Source texts of formatted documents:
**********
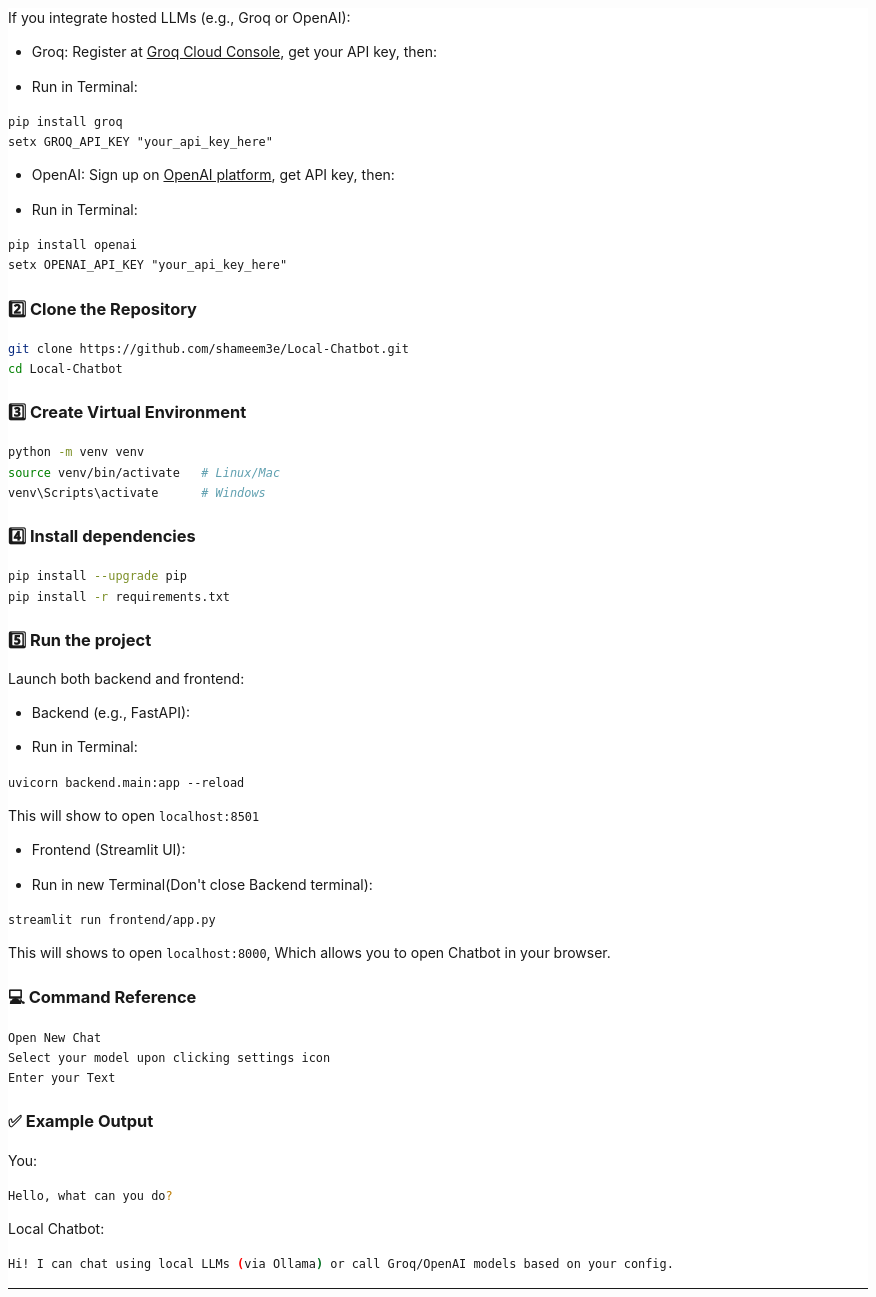 If you integrate hosted LLMs (e.g., Groq or OpenAI):

* Groq: Register at [Groq Cloud Console](https://console.groq.com/home), get your API key, then:
- Run in Terminal:
```terminal
pip install groq
setx GROQ_API_KEY "your_api_key_here"
```
* OpenAI: Sign up on [OpenAI platform](https://platform.openai.com), get API key, then:
- Run in Terminal:
```terminal
pip install openai
setx OPENAI_API_KEY "your_api_key_here"
```
### **2️⃣ Clone the Repository**
```bash
git clone https://github.com/shameem3e/Local-Chatbot.git
cd Local-Chatbot
```

### **3️⃣ Create Virtual Environment**
```bash
python -m venv venv
source venv/bin/activate   # Linux/Mac
venv\Scripts\activate      # Windows
```
### **4️⃣ Install dependencies**
```bash
pip install --upgrade pip
pip install -r requirements.txt
```

### **5️⃣ Run the project**
Launch both backend and frontend:
* Backend (e.g., FastAPI):
- Run in Terminal:
```terminal
uvicorn backend.main:app --reload
```
This will show to open `localhost:8501` 

* Frontend (Streamlit UI):
- Run in new Terminal(Don't close Backend terminal):
```terminal
streamlit run frontend/app.py
```
This will shows to open `localhost:8000`, Which allows you to open Chatbot in your browser.

### **💻 Command Reference**
```bash
Open New Chat
Select your model upon clicking settings icon
Enter your Text
```
### **✅ Example Output**
You:
```bash
Hello, what can you do?
```
Local Chatbot:
```bash
Hi! I can chat using local LLMs (via Ollama) or call Groq/OpenAI models based on your config.
```

---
**********
What to produce: Transcribe the records word for word and include no pictures.

Exercise solution:
 If you integrate hosted LLMs (e.g., Groq or OpenAI):

* Groq: Register at [Groq Cloud Console](https://console.groq.com/home), get your API key, then:
- Run in Terminal:
```terminal
pip install groq
setx GROQ_API_KEY "your_api_key_here"
```
* OpenAI: Sign up on [OpenAI platform](https://platform.openai.com), get API key, then:
- Run in Terminal:
```terminal
pip install openai
setx OPENAI_API_KEY "your_api_key_here"
```
### **2️⃣ Clone the Repository**
```bash
git clone https://github.com/shameem3e/Local-Chatbot.git
cd Local-Chatbot
```

### **3️⃣ Create Virtual Environment**
```bash
python -m venv venv
source venv/bin/activate   # Linux/Mac
venv\Scripts\activate      # Windows
```
### **4️⃣ Install dependencies**
```bash
pip install --upgrade pip
pip install -r requirements.txt
```

### **5️⃣ Run the project**
Launch both backend and frontend:
* Backend (e.g., FastAPI):
- Run in Terminal:
```terminal
uvicorn backend.main:app --reload
```
This will show to open `localhost:8501` 

* Frontend (Streamlit UI):
- Run in new Terminal(Don't close Backend terminal):
```terminal
streamlit run frontend/app.py
```
This will shows to open `localhost:8000`, Which allows you to open Chatbot in your browser.

### **💻 Command Reference**
```bash
Open New Chat
Select your model upon clicking settings icon
Enter your Text
```
### **✅ Example Output**
You:
```bash
Hello, what can you do?
```
Local Chatbot:
```bash
Hi! I can chat using local LLMs (via Ollama) or call Groq/OpenAI models based on your config.
```

---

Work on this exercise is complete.